Me di cuenta cuando tú también rehuías el contacto visual. Cualquier roce involuntario nos electrocutaba con una descarga que sacudía nuestras trémulas conciencias, impregnadas de culpa. Pasé largas noches de insomnio, confuso y aturdido, mientras el amor y la razón se repelían como iones cargados de incompatibilidad. El atávico moralismo nos marcó la distancia y sin darnos cuenta, se interpuso entre nosotros una quimérica muralla; un castillo de opacidad transparente construido con naipes marcados. La pasión acabó hibernando. El tiempo y la rutina impusieron su ley.

 Todo se preparó a conciencia: el banquete, la fiesta, las fotografías, el viaje… Y el gran día llegó.

El atardecer tiñe de ocre los gruesos muros del templo. Mi prometida, preciosa con su albo vestido, atraviesa el pórtico. Tú entras a su lado, simulas sonreír. La catedral entera aplaude, empieza la ceremonia. Las palabras sordas levitan en una atmósfera que se masca densa. Del fondo profundo de dos bocas rojas entreabiertas escapa un mismo anhelo, envuelto en el magnético canto de dos sirenas mudas. Me pierdo de nuevo por el perverso laberinto, donde cuatro pupilas chispeantes, turbadoras e hipnóticas, me iluminan enrevesados caminos sin salida. Se desata una tempestad en la bóveda de mi cráneo y mi traje de autómata queda hecho jirones. Ahora sí, humano náufrago y desnudo, mi pecho vuelve a palpitar y emerge poderoso.

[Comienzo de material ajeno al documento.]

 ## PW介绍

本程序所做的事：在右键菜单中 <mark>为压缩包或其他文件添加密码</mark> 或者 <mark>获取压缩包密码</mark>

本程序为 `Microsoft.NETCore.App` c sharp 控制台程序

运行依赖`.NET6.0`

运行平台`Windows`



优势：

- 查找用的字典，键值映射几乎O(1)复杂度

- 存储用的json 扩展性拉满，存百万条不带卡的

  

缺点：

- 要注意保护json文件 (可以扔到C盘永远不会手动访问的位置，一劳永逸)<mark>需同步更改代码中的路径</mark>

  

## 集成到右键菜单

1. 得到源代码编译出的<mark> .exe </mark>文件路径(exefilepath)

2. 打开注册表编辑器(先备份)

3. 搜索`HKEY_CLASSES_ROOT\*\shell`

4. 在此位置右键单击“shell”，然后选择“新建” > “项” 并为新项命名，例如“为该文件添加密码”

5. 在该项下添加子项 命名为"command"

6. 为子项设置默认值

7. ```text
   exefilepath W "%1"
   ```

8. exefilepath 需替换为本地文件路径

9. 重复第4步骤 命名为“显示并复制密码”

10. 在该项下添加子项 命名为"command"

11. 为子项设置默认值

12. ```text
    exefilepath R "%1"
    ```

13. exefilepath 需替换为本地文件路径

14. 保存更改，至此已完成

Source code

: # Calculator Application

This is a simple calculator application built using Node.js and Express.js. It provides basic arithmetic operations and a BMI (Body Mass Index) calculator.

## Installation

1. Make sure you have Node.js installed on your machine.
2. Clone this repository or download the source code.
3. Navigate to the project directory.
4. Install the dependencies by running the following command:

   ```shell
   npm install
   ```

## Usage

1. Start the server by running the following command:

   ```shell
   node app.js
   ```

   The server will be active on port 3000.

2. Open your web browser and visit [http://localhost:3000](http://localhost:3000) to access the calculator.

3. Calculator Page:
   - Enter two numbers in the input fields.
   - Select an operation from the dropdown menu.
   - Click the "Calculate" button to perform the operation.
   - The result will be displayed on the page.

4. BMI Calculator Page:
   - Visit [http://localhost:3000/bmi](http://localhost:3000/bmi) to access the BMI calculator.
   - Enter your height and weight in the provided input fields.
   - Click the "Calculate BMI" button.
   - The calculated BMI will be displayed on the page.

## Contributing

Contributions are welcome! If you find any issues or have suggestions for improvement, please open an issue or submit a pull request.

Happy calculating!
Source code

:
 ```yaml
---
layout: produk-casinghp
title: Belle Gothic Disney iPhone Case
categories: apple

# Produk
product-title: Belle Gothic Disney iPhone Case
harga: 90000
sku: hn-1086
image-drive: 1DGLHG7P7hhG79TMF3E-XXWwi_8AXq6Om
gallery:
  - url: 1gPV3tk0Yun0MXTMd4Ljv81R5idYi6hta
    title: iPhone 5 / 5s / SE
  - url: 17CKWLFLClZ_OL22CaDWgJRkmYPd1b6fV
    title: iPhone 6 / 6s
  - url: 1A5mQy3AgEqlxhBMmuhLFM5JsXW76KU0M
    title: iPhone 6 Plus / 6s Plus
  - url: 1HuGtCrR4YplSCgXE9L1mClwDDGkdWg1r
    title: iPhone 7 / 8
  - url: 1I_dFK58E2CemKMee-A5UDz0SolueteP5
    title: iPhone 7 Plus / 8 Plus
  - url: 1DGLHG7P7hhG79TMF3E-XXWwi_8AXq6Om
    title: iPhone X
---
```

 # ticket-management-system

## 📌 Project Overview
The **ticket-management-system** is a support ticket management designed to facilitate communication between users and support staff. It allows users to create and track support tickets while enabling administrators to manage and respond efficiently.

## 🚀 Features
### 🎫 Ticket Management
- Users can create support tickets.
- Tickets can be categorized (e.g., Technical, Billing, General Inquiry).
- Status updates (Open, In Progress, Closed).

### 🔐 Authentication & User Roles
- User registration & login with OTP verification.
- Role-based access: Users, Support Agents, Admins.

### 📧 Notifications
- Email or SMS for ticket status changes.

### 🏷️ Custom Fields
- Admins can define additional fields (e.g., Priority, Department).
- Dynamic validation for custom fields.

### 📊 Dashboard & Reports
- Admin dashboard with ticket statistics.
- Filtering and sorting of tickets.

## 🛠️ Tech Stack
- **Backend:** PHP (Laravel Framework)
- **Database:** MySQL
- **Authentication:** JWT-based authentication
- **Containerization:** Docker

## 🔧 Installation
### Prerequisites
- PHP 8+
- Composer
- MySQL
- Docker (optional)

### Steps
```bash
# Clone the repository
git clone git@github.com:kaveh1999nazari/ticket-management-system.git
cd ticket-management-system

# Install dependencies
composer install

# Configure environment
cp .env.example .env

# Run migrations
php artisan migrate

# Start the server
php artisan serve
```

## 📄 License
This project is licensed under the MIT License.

Te miro, me miras; te cojo de la mano y salimos corriendo. El gentío, ojiplático, enmudece con nuestra huida. El claqueteo de nuestros tacones martillea el suelo de mármol, acompasando la cadencia de nuestros latidos. Mi novia pisotea con furia el ramo de su desdicha y alza su mirada hacia el altar, buscando una respuesta. Su padre, aplastado por el dolor y la vergüenza, hunde el rostro entre sus manos para romper a llorar, deseando morir ahí mismo. Su madre, con la respiración entrecortada y el corazón desbocado, deja de correr y me para en seco; para besarme como nunca nadie lo había hecho antes.